Short of a electoral miracle, or a huge scandal, it’s now pretty much done and dusted. Super Tuesday has been and gone, clarifying what some people had been hoping for/fearing for months. It’s going to be Clinton vs. Trump in November. Both Clinton and Trump now have enough delegates (and in the case of Clinton super-delegates), to make it incredibly hard for anyone to catch them.
Clinton won seven out of the eleven states up for grabs. That might not sound that impressive, but she won in all the crucial larger states in the south, whereas Sanders only did well in some of the smaller northern states. At this point all the momentum is on her side, and with the party backing her she looks unstoppable.

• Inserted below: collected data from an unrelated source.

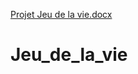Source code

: [Projet Jeu de la vie.docx](https://github.com/Dorisbrind/Jeu_de_la_vie/files/8794708/Projet.Jeu.de.la.vie.docx)
# Jeu_de_la_vie
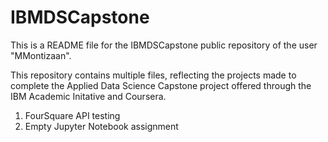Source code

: # IBMDSCapstone

This is a README file for the IBMDSCapstone public repository of the user "MMontizaan".

This repository contains multiple files, reflecting the projects made to complete the Applied Data Science Capstone project offered through the IBM Academic Initative and Coursera.

1. FourSquare API testing
2. Empty Jupyter Notebook assignment
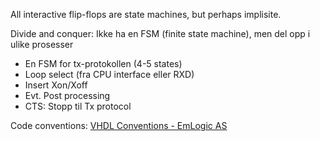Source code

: All interactive flip-flops are state machines, but perhaps implisite.

Divide and conquer: Ikke ha en FSM (finite state machine), men del opp i ulike prosesser
- En FSM for tx-protokollen (4-5 states)
- Loop select (fra CPU interface eller RXD)
- Insert Xon/Xoff
- Evt. Post processing 
- CTS: Stopp til Tx protocol

Code conventions: [VHDL Conventions - EmLogic AS](https://emlogic.no/vhdl-conventions/)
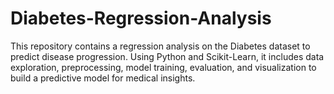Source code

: # Diabetes-Regression-Analysis
This repository contains a regression analysis on the Diabetes dataset to predict disease progression. Using Python and Scikit-Learn, it includes data exploration, preprocessing, model training, evaluation, and visualization to build a predictive model for medical insights.

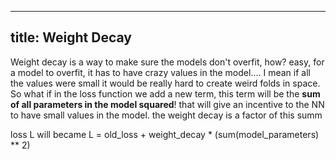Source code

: 
---
title: Weight Decay
---


Weight decay is a way to make sure the models don't overfit, how? easy, for a model to overfit, it has to have crazy values in the model.... I mean if all the values were small it would be really hard to create weird folds in space. So what if in the loss function we add a new term, this term will be the **sum of all parameters in the model squared**! that will give an incentive to the NN to have small values in the model. the weight decay is a factor of this summ


loss L will became     L = old_loss +  weight_decay * (sum(model_parameters) ** 2)



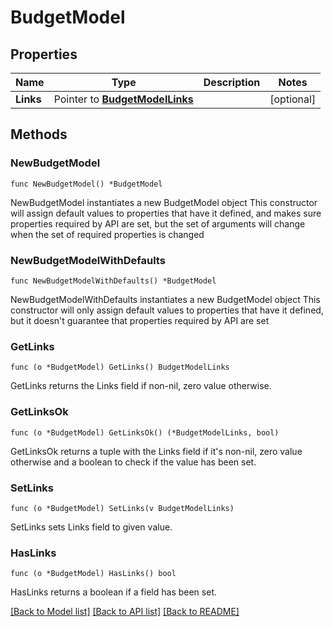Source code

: # BudgetModel

## Properties

Name | Type | Description | Notes
------------ | ------------- | ------------- | -------------
**Links** | Pointer to [**BudgetModelLinks**](BudgetModelLinks.md) |  | [optional] 

## Methods

### NewBudgetModel

`func NewBudgetModel() *BudgetModel`

NewBudgetModel instantiates a new BudgetModel object
This constructor will assign default values to properties that have it defined,
and makes sure properties required by API are set, but the set of arguments
will change when the set of required properties is changed

### NewBudgetModelWithDefaults

`func NewBudgetModelWithDefaults() *BudgetModel`

NewBudgetModelWithDefaults instantiates a new BudgetModel object
This constructor will only assign default values to properties that have it defined,
but it doesn't guarantee that properties required by API are set

### GetLinks

`func (o *BudgetModel) GetLinks() BudgetModelLinks`

GetLinks returns the Links field if non-nil, zero value otherwise.

### GetLinksOk

`func (o *BudgetModel) GetLinksOk() (*BudgetModelLinks, bool)`

GetLinksOk returns a tuple with the Links field if it's non-nil, zero value otherwise
and a boolean to check if the value has been set.

### SetLinks

`func (o *BudgetModel) SetLinks(v BudgetModelLinks)`

SetLinks sets Links field to given value.

### HasLinks

`func (o *BudgetModel) HasLinks() bool`

HasLinks returns a boolean if a field has been set.


[[Back to Model list]](../README.md#documentation-for-models) [[Back to API list]](../README.md#documentation-for-api-endpoints) [[Back to README]](../README.md)


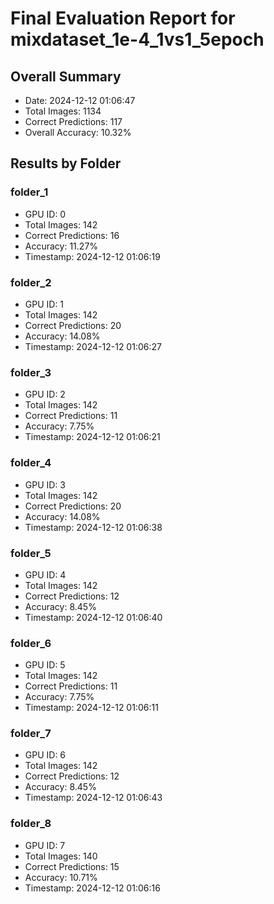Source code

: # Final Evaluation Report for mixdataset_1e-4_1vs1_5epoch

## Overall Summary
- Date: 2024-12-12 01:06:47
- Total Images: 1134
- Correct Predictions: 117
- Overall Accuracy: 10.32%

## Results by Folder

### folder_1
- GPU ID: 0
- Total Images: 142
- Correct Predictions: 16
- Accuracy: 11.27%
- Timestamp: 2024-12-12 01:06:19

### folder_2
- GPU ID: 1
- Total Images: 142
- Correct Predictions: 20
- Accuracy: 14.08%
- Timestamp: 2024-12-12 01:06:27

### folder_3
- GPU ID: 2
- Total Images: 142
- Correct Predictions: 11
- Accuracy: 7.75%
- Timestamp: 2024-12-12 01:06:21

### folder_4
- GPU ID: 3
- Total Images: 142
- Correct Predictions: 20
- Accuracy: 14.08%
- Timestamp: 2024-12-12 01:06:38

### folder_5
- GPU ID: 4
- Total Images: 142
- Correct Predictions: 12
- Accuracy: 8.45%
- Timestamp: 2024-12-12 01:06:40

### folder_6
- GPU ID: 5
- Total Images: 142
- Correct Predictions: 11
- Accuracy: 7.75%
- Timestamp: 2024-12-12 01:06:11

### folder_7
- GPU ID: 6
- Total Images: 142
- Correct Predictions: 12
- Accuracy: 8.45%
- Timestamp: 2024-12-12 01:06:43

### folder_8
- GPU ID: 7
- Total Images: 140
- Correct Predictions: 15
- Accuracy: 10.71%
- Timestamp: 2024-12-12 01:06:16

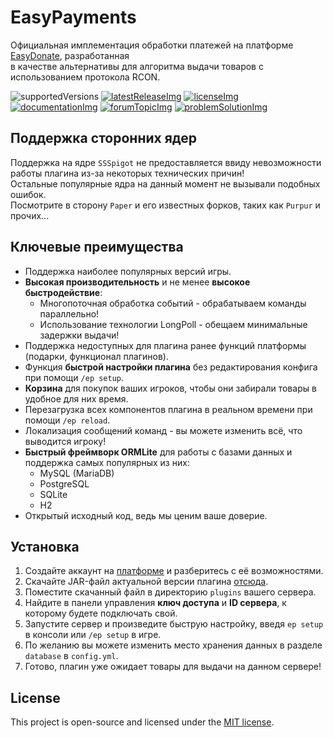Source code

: [platformSite]: https://easydonate.ru/

[supportedVersions]: https://img.shields.io/badge/%D0%B2%D0%B5%D1%80%D1%81%D0%B8%D1%8F%20%D0%B8%D0%B3%D1%80%D1%8B-1.8.X%20--%201.18.X-3BAF18?style=for-the-badge

[latestReleaseImg]: https://img.shields.io/github/v/release/EasyDonate/EasyPayments?color=3BAF18&label=%D0%B2%D0%B5%D1%80%D1%81%D0%B8%D1%8F%20%D0%BF%D0%BB%D0%B0%D0%B3%D0%B8%D0%BD%D0%B0&logo=github&sort=semver&style=for-the-badge
[latestRelease]: https://github.com/EasyDonate/EasyPayments/releases/latest

[licenseImg]: https://img.shields.io/github/license/EasyDonate/EasyPayments?label=%D0%BB%D0%B8%D1%86%D0%B5%D0%BD%D0%B7%D0%B8%D1%8F&color=3BAF18&style=for-the-badge
[license]: https://github.com/EasyDonate/EasyPayments/blob/main/LICENSE

[documentationImg]: https://img.shields.io/badge/%D0%B4%D0%BE%D0%BA%D1%83%D0%BC%D0%B5%D0%BD%D1%82%D0%B0%D1%86%D0%B8%D1%8F-gitbook-3BAF18?style=for-the-badge
[documentation]: https://docs.easypayments.easydonate.ru/

[forumTopicImg]: https://img.shields.io/badge/%D1%82%D0%B5%D0%BC%D0%B0%20%D0%BD%D0%B0%20%D1%84%D0%BE%D1%80%D1%83%D0%BC%D0%B5-easydonate-3BAF18?style=for-the-badge
[forumTopic]: https://forum.easydonate.ru/d/117-mc-easypayments-alternativnyy-sposob-vydachi-tovarov

[problemSolutionImg]: https://img.shields.io/badge/%D1%80%D0%B5%D1%88%D0%B5%D0%BD%D0%B8%D0%B5-%D0%BF%D1%80%D0%BE%D0%B1%D0%BB%D0%B5%D0%BC-3BAF18?style=for-the-badge
[problemSolution]: https://forum.easydonate.ru/d/117-mc-easypayments-alternativnyy-sposob-vydachi-tovarov/6

# EasyPayments
Официальная имплементация обработки платежей на платформе [EasyDonate][platformSite], разработанная<br>
в качестве альтернативы для алгоритма выдачи товаров с использованием протокола RCON.

![supportedVersions] [![latestReleaseImg]][latestRelease] [![licenseImg]][license]<br>
[![documentationImg]][documentation] [![forumTopicImg]][forumTopic] [![problemSolutionImg]][problemSolution]

## Поддержка сторонних ядер
Поддержка на ядре `SSSpigot` не предоставляется ввиду невозможности работы плагина из-за некоторых технических причин!<br>
Остальные популярные ядра на данный момент не вызывали подобных ошибок.<br>
Посмотрите в сторону `Paper` и его известных форков, таких как `Purpur` и прочих...

## Ключевые преимущества
- Поддержка наиболее популярных версий игры.
- **Высокая производительность** и не менее **высокое быстродействие**:
  - Многопоточная обработка событий - обрабатываем команды параллельно!
  - Использование технологии LongPoll - обещаем минимальные задержки выдачи!
- Поддержка недоступных для плагина ранее функций платформы (подарки, функционал плагинов).
- Функция **быстрой настройки плагина** без редактирования конфига при помощи `/ep setup`.
- **Корзина** для покупок ваших игроков, чтобы они забирали товары в удобное для них время.
- Перезагрузка всех компонентов плагина в реальном времени при помощи `/ep reload`.
- Локализация сообщений команд - вы можете изменить всё, что выводится игроку!
- **Быстрый фреймворк ORMLite** для работы с базами данных и поддержка самых популярных из них:
  - MySQL (MariaDB)
  - PostgreSQL
  - SQLite
  - H2
- Открытый исходный код, ведь мы ценим ваше доверие.

## Установка
1. Создайте аккаунт на [платформе][platformSite] и разберитесь с её возможностями.
2. Скачайте JAR-файл актуальной версии плагина [отсюда][latestRelease].
3. Поместите скачанный файл в директорию `plugins` вашего сервера.
4. Найдите в панели управления **ключ доступа** и **ID сервера**, к которому будете подключать свой.
5. Запустите сервер и произведите быструю настройку, введя `ep setup` в консоли или `/ep setup` в игре.
6. По желанию вы можете изменить место хранения данных в разделе `database` в `config.yml`.
7. Готово, плагин уже ожидает товары для выдачи на данном сервере!

## License
This project is open-source and licensed under the [MIT license][license].
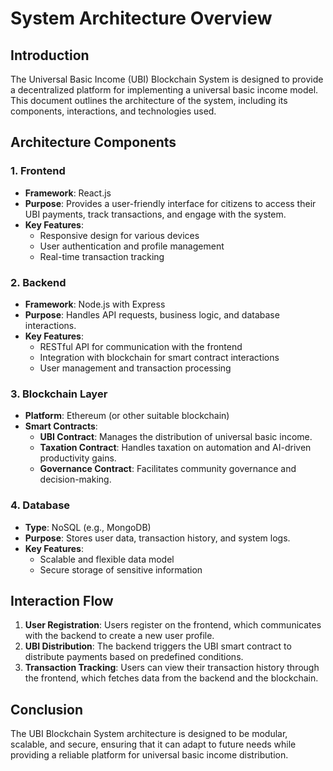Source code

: # System Architecture Overview

## Introduction
The Universal Basic Income (UBI) Blockchain System is designed to provide a decentralized platform for implementing a universal basic income model. This document outlines the architecture of the system, including its components, interactions, and technologies used.

## Architecture Components

### 1. Frontend
- **Framework**: React.js
- **Purpose**: Provides a user-friendly interface for citizens to access their UBI payments, track transactions, and engage with the system.
- **Key Features**:
  - Responsive design for various devices
  - User authentication and profile management
  - Real-time transaction tracking

### 2. Backend
- **Framework**: Node.js with Express
- **Purpose**: Handles API requests, business logic, and database interactions.
- **Key Features**:
  - RESTful API for communication with the frontend
  - Integration with blockchain for smart contract interactions
  - User management and transaction processing

### 3. Blockchain Layer
- **Platform**: Ethereum (or other suitable blockchain)
- **Smart Contracts**:
  - **UBI Contract**: Manages the distribution of universal basic income.
  - **Taxation Contract**: Handles taxation on automation and AI-driven productivity gains.
  - **Governance Contract**: Facilitates community governance and decision-making.

### 4. Database
- **Type**: NoSQL (e.g., MongoDB)
- **Purpose**: Stores user data, transaction history, and system logs.
- **Key Features**:
  - Scalable and flexible data model
  - Secure storage of sensitive information

## Interaction Flow
1. **User  Registration**: Users register on the frontend, which communicates with the backend to create a new user profile.
2. **UBI Distribution**: The backend triggers the UBI smart contract to distribute payments based on predefined conditions.
3. **Transaction Tracking**: Users can view their transaction history through the frontend, which fetches data from the backend and the blockchain.

## Conclusion
The UBI Blockchain System architecture is designed to be modular, scalable, and secure, ensuring that it can adapt to future needs while providing a reliable platform for universal basic income distribution.
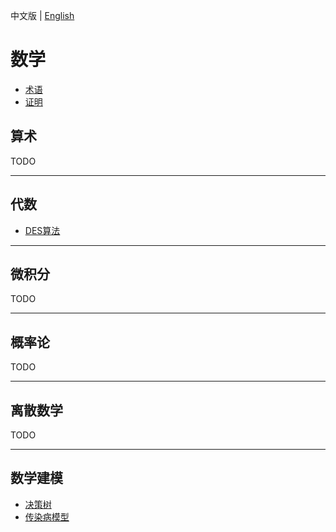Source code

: 中文版 | [English](README.md)

# 数学

- [术语](terminology_zh.md)
- [证明](proof_zh.md)



## 算术

TODO

---



## 代数

- [DES算法](NUMBER_THEORY/des_zh.md)

---



## 微积分 

TODO

---



## 概率论

TODO

---



## 离散数学

TODO

---



## 数学建模

- [决策树](MODEL/decision_table_zh.md)
- [传染病模型](MODEL/infectious_disease_zh.md)

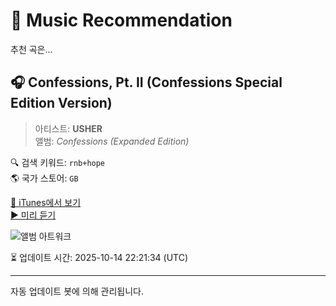 
# 🎵 Music Recommendation

추천 곡은...

## 🎧 Confessions, Pt. II (Confessions Special Edition Version)  
> 아티스트: **USHER**  
> 앨범: _Confessions (Expanded Edition)_  

🔍 검색 키워드: `rnb+hope`  
🌎 국가 스토어: `GB`

[🔗 iTunes에서 보기](https://music.apple.com/gb/album/confessions-pt-ii-confessions-special-edition-version/386153476?i=386153613&uo=4)  
[▶️ 미리 듣기](https://audio-ssl.itunes.apple.com/itunes-assets/AudioPreview116/v4/b5/90/f5/b590f5c4-6160-d8c5-7bce-d477c1e6e1c6/mzaf_17549979882499513542.plus.aac.p.m4a)

![앨범 아트워크](https://is1-ssl.mzstatic.com/image/thumb/Music125/v4/02/c6/e1/02c6e1cd-8d57-97b4-6ef1-77d2be004509/mzi.sjrqsmrq.jpg/100x100bb.jpg)

⏳ 업데이트 시간: 2025-10-14 22:21:34 (UTC)

---
자동 업데이트 봇에 의해 관리됩니다.
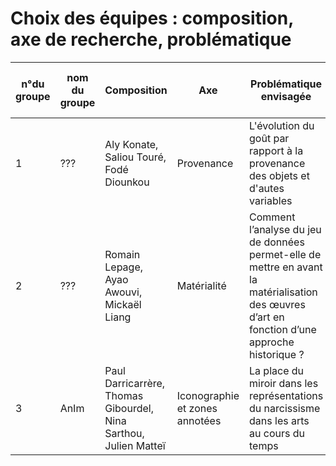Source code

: # Choix des équipes : composition, axe de recherche, problématique

| n°du groupe 	| nom du groupe 	| Composition 	| Axe 	| Problématique envisagée 	| Lien vers le PAD | Repo Github  | Support Slide
|-	|-	|-	|-	|-	|-	|- |- |
| 1 	|  ???	|Aly Konate, Saliou Touré, Fodé Diounkou	| Provenance 	| L'évolution du goût par rapport à la provenance des objets et d'autes variables 	| [voir](https://annuel2.framapad.org/p/dathda_groupe1)  |   [consulter](https://zale-14.github.io/PROVENANCE_DES_OEUVRES/)    | [jour1](https://github.com/antoinecourtin/seminaire_M2_InfoCom_ParisNanterre_2021/blob/main/support_groupe/jour1/groupe1_20210504.pdf) ; [jour2](https://github.com/antoinecourtin/seminaire_M2_InfoCom_ParisNanterre_2021/blob/main/support_groupe/jour2/groupe1_20210505.pdf) ; jour3  ; final  |
| 2 	| ??? 	|Romain  Lepage, Ayao Awouvi, Mickaël Liang	| Matérialité 	| Comment l’analyse du jeu de données permet-elle de mettre en avant la matérialisation des œuvres d’art en fonction d’une approche historique ?	| [voir](https://annuel2.framapad.org/p/dathda_groupe2)    |  [consulter](https://228-ayao.github.io/Seminaire_projet_materialite/)   | [jour1](https://github.com/antoinecourtin/seminaire_M2_InfoCom_ParisNanterre_2021/blob/main/support_groupe/jour1/groupe1_20210504.pdf) ; [jour2](https://github.com/antoinecourtin/seminaire_M2_InfoCom_ParisNanterre_2021/blob/main/support_groupe/jour2/groupe1_20210505.pdf) ; jour3  ; final 
| 3 	| AnIm 	|Paul Darricarrère, Thomas Gibourdel, Nina Sarthou, Julien Matteï  	| Iconographie et zones annotées 	| La place du miroir dans les représentations du narcissisme dans les arts au cours du temps| [voir](https://annuel2.framapad.org/p/dathda_groupe3)    |  [consulter](https://caiusjuliuscaesar.github.io/AnIm/)   | [jour1](https://github.com/antoinecourtin/seminaire_M2_InfoCom_ParisNanterre_2021/blob/main/support_groupe/jour1/groupe1_20210504.pdf) ; [jour2](https://github.com/antoinecourtin/seminaire_M2_InfoCom_ParisNanterre_2021/blob/main/support_groupe/jour2/groupe1_20210505.pdf) ; jour3  ; final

It’s worth remembering as well that up to now Sanders looked like he has a bigger groundswell of support then he actually had. This is partly because he does very well amongst middle class college educated young people who are very active on social media. As a result any member of the public, or journalists, going online will be swamped by a avalanche of pro-Bernie tweets, blogs and posts. Sanders’ problem is that these young people make up a relatively small part of the electorate, and in some cases are better at tweeting then they are at voting.
On the Republican side the Trump juggernaut now looks equally unstoppable. In the last few months he’s turned every piece of received electoral wisdom on its head. It used to be the case that you needed the backing of the establishment and the big donors. Trump has succeeded without either (although slowly some establishment figures like Chris Christie have climbed onboard). Equally if most politicians had said or done what Trump has they’d have instantly lost support. However whatever Trump says and does at this point, no matter how offensive, merely seems to bolster his support amongst the faithful.
The establishment now look to be trapped in a lose/lose situation, with no credible alternative candidate to back. Neither Cruz or Rubio are likely to drop out in the next two weeks or so, making it difficult to try and build support behind one of them. Even if one did drop out, there’s no getting away from the the fact that the party establishment intensely dislikes Cruz, and Rubio has only won a single state, calling his electability into question.
The best the party can hope for now is to try to deny Trump the crucial number of delegates he needs to wrap up the contest outright, and try to block him at the convention. While delighting politics fans, this would risk alienating a huge chunk of the Republican base who have embraced Trump. There’s also the risk that any attempt to try and ‘steal’ the nomination from him in this way, would lead to him running as a third party independent, all but guaranteeing Clinton the presidency.
The big question therefore becomes who will win in a flat out fight between Clinton and Trump. At the moment Clinton seems to have the edge. Trump suffers from chronic unpopularity with certain key demographic groups. Unlike in the 60s and 70s, it’s no longer possible to win just on the basis of appealing to angry white working and middle class voters. The Latino and African-American vote is now crucial, and Clinton seems to have their support. Indeed, it’s difficult to see Trump appealing to Latinos considering his comments about Mexico and immigrants. Clinton also has the edge among female voters who are important as in certain states they’re more likely to vote then men.
The final problem Trump has is that he won’t necessarily have the backing of his own party if he gets the nomination. Normally candidates spend a few months attacking each other bitterly before reuniting in support of whoever gets the nomination. However in the case of Trump the process has been so bitter that this might not be possible. A lot of Republicans are worried about what he might do to the wider party if he wins. They might calculate that they’d be better off loosing this election to Clinton, and then trying again in four years time with a more acceptable candidate. Also by that point she’d be in her 70s which might make things easier. All in all its going to be a fascinating few months.